**The problem**
Images are to be excluded, and the rest of the data repeated exactly.

**Dataset content**
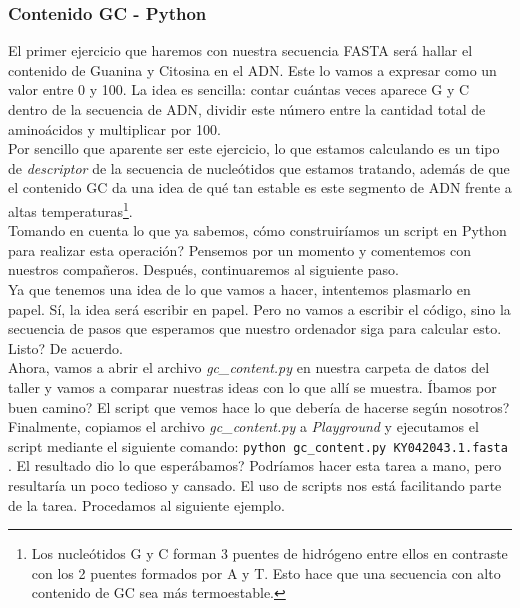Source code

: \documentclass[10pt,letterpaper]{article}
\newcommand{\inlinecode}[1]{
\colorbox{light-gray}{\texttt{#1}}
}
\begin{document}
\subsubsection{Contenido GC - Python}
El primer ejercicio que haremos con nuestra secuencia FASTA ser\'a hallar el contenido de Guanina y Citosina en el ADN. Este lo vamos a expresar como un valor entre 0 y 100. La idea es sencilla: contar cu\'antas veces aparece G y C dentro de la secuencia de ADN, dividir este n\'umero entre la cantidad total de amino\'acidos y multiplicar por 100.\\

Por sencillo que aparente ser este ejercicio, lo que estamos calculando es un tipo de \textit{descriptor} de la secuencia de nucle\'otidos que estamos tratando, adem\'as de que el contenido GC da una idea de qu\'e tan estable es este segmento de ADN frente a altas temperaturas\footnote{Los nucle\'otidos G y C forman 3 puentes de hidr\'ogeno entre ellos en contraste con los 2 puentes formados por A y T. Esto hace que una secuencia con alto contenido de GC sea m\'as termoestable.}.\\

Tomando en cuenta lo que ya sabemos, c\'omo construir\'iamos un script en Python para realizar esta operaci\'on? Pensemos por un momento y comentemos con nuestros compa\~neros. Despu\'es, continuaremos al siguiente paso.\\

Ya que tenemos una idea de lo que vamos a hacer, intentemos plasmarlo en papel. S\'i, la idea ser\'a escribir en papel. Pero no vamos a escribir el c\'odigo, sino la secuencia de pasos que esperamos que nuestro ordenador siga para calcular esto. Listo? De acuerdo.\\

Ahora, vamos a abrir el archivo \textit{gc\_content.py} en nuestra carpeta de datos del taller y vamos a comparar nuestras ideas con lo que all\'i se muestra. \'Ibamos por buen camino? El script que vemos hace lo que deber\'ia de hacerse seg\'un nosotros?\\

Finalmente, copiamos el archivo \textit{gc\_content.py} a \textit{Playground} y ejecutamos el script mediante el siguiente comando: \inlinecode{python gc\_content.py KY042043.1.fasta}. El resultado dio lo que esper\'abamos? Podr\'iamos hacer esta tarea a mano, pero resultar\'ia un poco tedioso y cansado. El uso de scripts nos est\'a facilitando parte de la tarea. Procedamos al siguiente ejemplo.
\end{document}
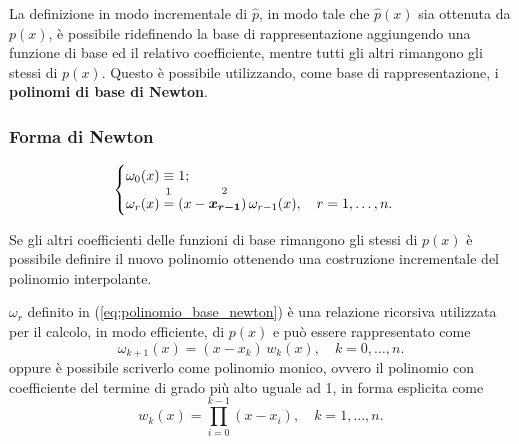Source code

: La definizione in modo incrementale di $\widehat{p}$, in modo tale che $\widehat p(x)$ sia ottenuta da $p(x)$, è possibile ridefinendo la base di  rappresentazione aggiungendo una funzione di base ed il relativo coefficiente, mentre tutti gli altri rimangono gli stessi di $p(x)$. Questo è possibile utilizzando, come base di rappresentazione, i \textbf{polinomi di base di Newton}.

\subsubsection{Forma di Newton}

\begin{definition}
	\begin{equation}\label{eq:polinomio_base_newton}
	    \begin{cases}
	        \omega_0(x)\equiv 1;\\
			\omega_r(x)\overset{\footnotemark}{=}(x-\overset{\footnotemark}{\boldsymbol{x_{r-1}}})\,\omega_{r-1}(x),\quad r=1,\hdots,n.
	    \end{cases}
	\end{equation}
\end{definition}
\addtocounter{footnote}{-1}


Se gli altri coefficienti delle funzioni di base rimangono gli stessi di $p(x)$ è possibile definire il nuovo polinomio ottenendo una costruzione incrementale del polinomio interpolante.

\begin{remark}
	$\omega_r$ definito in (\ref{eq:polinomio_base_newton}) è una relazione ricorsiva utilizzata per il calcolo, in modo efficiente, di $p(x)$ e può essere rappresentato come
	\begin{equation*}
	    \omega_{k+1}(x)=(x-x_k)\, w_k(x),\quad k=0,\hdots, n.
	\end{equation*}
	oppure è possibile scriverlo come polinomio monico, ovvero il polinomio con coefficiente del termine di grado più alto uguale ad 1, in forma esplicita come
	\begin{equation}\label{polinomio_base_newton2}
	    w_k(x)=\prod_{i=0}^{k-1}(x-x_i),\quad k=1,\hdots,n.
	\end{equation}
\end{remark}

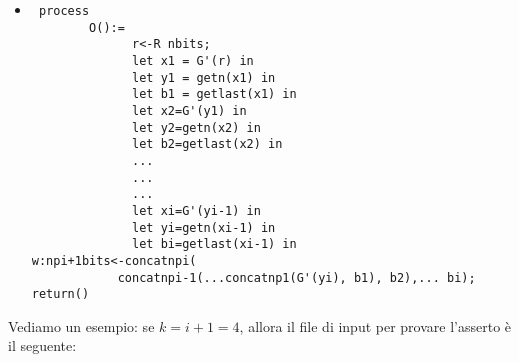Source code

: \documentclass[a4paper,openright,twoside,12pt]{report}
\begin{document}
\begin{enumerate}
\begin{itemize}
 \item \begin{verbatim}
 process
        O():=
              r<-R nbits;
              let x1 = G'(r) in
              let y1 = getn(x1) in
              let b1 = getlast(x1) in
              let x2=G'(y1) in
              let y2=getn(x2) in
              let b2=getlast(x2) in
              ...
              ...
              ...
              let xi=G'(yi-1) in
              let yi=getn(xi-1) in
              let bi=getlast(xi-1) in
w:npi+1bits<-concatnpi(
            concatnpi-1(...concatnp1(G'(yi), b1), b2),... bi);
return()
\end{verbatim}
\end{itemize}
\end{enumerate}

Vediamo un esempio: se $k=i+1=4$, allora il file di input per provare l'asserto \`e il seguente:
\end{document}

**Output**
Source code

: \documentclass[10pt,letterpaper]{article}
\newcommand{\inlinecode}[1]{
\colorbox{light-gray}{\texttt{#1}}
}
\begin{document}
\subsubsection{Contenido GC - Python}
El primer ejercicio que haremos con nuestra secuencia FASTA ser\'a hallar el contenido de Guanina y Citosina en el ADN. Este lo vamos a expresar como un valor entre 0 y 100. La idea es sencilla: contar cu\'antas veces aparece G y C dentro de la secuencia de ADN, dividir este n\'umero entre la cantidad total de amino\'acidos y multiplicar por 100.\\

Por sencillo que aparente ser este ejercicio, lo que estamos calculando es un tipo de \textit{descriptor} de la secuencia de nucle\'otidos que estamos tratando, adem\'as de que el contenido GC da una idea de qu\'e tan estable es este segmento de ADN frente a altas temperaturas\footnote{Los nucle\'otidos G y C forman 3 puentes de hidr\'ogeno entre ellos en contraste con los 2 puentes formados por A y T. Esto hace que una secuencia con alto contenido de GC sea m\'as termoestable.}.\\

Tomando en cuenta lo que ya sabemos, c\'omo construir\'iamos un script en Python para realizar esta operaci\'on? Pensemos por un momento y comentemos con nuestros compa\~neros. Despu\'es, continuaremos al siguiente paso.\\

Ya que tenemos una idea de lo que vamos a hacer, intentemos plasmarlo en papel. S\'i, la idea ser\'a escribir en papel. Pero no vamos a escribir el c\'odigo, sino la secuencia de pasos que esperamos que nuestro ordenador siga para calcular esto. Listo? De acuerdo.\\

Ahora, vamos a abrir el archivo \textit{gc\_content.py} en nuestra carpeta de datos del taller y vamos a comparar nuestras ideas con lo que all\'i se muestra. \'Ibamos por buen camino? El script que vemos hace lo que deber\'ia de hacerse seg\'un nosotros?\\

Finalmente, copiamos el archivo \textit{gc\_content.py} a \textit{Playground} y ejecutamos el script mediante el siguiente comando: \inlinecode{python gc\_content.py KY042043.1.fasta}. El resultado dio lo que esper\'abamos? Podr\'iamos hacer esta tarea a mano, pero resultar\'ia un poco tedioso y cansado. El uso de scripts nos est\'a facilitando parte de la tarea. Procedamos al siguiente ejemplo.
\end{document}
Source code

: La definizione in modo incrementale di $\widehat{p}$, in modo tale che $\widehat p(x)$ sia ottenuta da $p(x)$, è possibile ridefinendo la base di  rappresentazione aggiungendo una funzione di base ed il relativo coefficiente, mentre tutti gli altri rimangono gli stessi di $p(x)$. Questo è possibile utilizzando, come base di rappresentazione, i \textbf{polinomi di base di Newton}.

\subsubsection{Forma di Newton}

\begin{definition}
	\begin{equation}\label{eq:polinomio_base_newton}
	    \begin{cases}
	        \omega_0(x)\equiv 1;\\
			\omega_r(x)\overset{\footnotemark}{=}(x-\overset{\footnotemark}{\boldsymbol{x_{r-1}}})\,\omega_{r-1}(x),\quad r=1,\hdots,n.
	    \end{cases}
	\end{equation}
\end{definition}
\addtocounter{footnote}{-1}


Se gli altri coefficienti delle funzioni di base rimangono gli stessi di $p(x)$ è possibile definire il nuovo polinomio ottenendo una costruzione incrementale del polinomio interpolante.

\begin{remark}
	$\omega_r$ definito in (\ref{eq:polinomio_base_newton}) è una relazione ricorsiva utilizzata per il calcolo, in modo efficiente, di $p(x)$ e può essere rappresentato come
	\begin{equation*}
	    \omega_{k+1}(x)=(x-x_k)\, w_k(x),\quad k=0,\hdots, n.
	\end{equation*}
	oppure è possibile scriverlo come polinomio monico, ovvero il polinomio con coefficiente del termine di grado più alto uguale ad 1, in forma esplicita come
	\begin{equation}\label{polinomio_base_newton2}
	    w_k(x)=\prod_{i=0}^{k-1}(x-x_i),\quad k=1,\hdots,n.
	\end{equation}
\end{remark}

Source code

: \documentclass[a4paper,openright,twoside,12pt]{report}
\begin{document}
\begin{enumerate}
\begin{itemize}
 \item \begin{verbatim}
 process
        O():=
              r<-R nbits;
              let x1 = G'(r) in
              let y1 = getn(x1) in
              let b1 = getlast(x1) in
              let x2=G'(y1) in
              let y2=getn(x2) in
              let b2=getlast(x2) in
              ...
              ...
              ...
              let xi=G'(yi-1) in
              let yi=getn(xi-1) in
              let bi=getlast(xi-1) in
w:npi+1bits<-concatnpi(
            concatnpi-1(...concatnp1(G'(yi), b1), b2),... bi);
return()
\end{verbatim}
\end{itemize}
\end{enumerate}

Vediamo un esempio: se $k=i+1=4$, allora il file di input per provare l'asserto \`e il seguente:
\end{document}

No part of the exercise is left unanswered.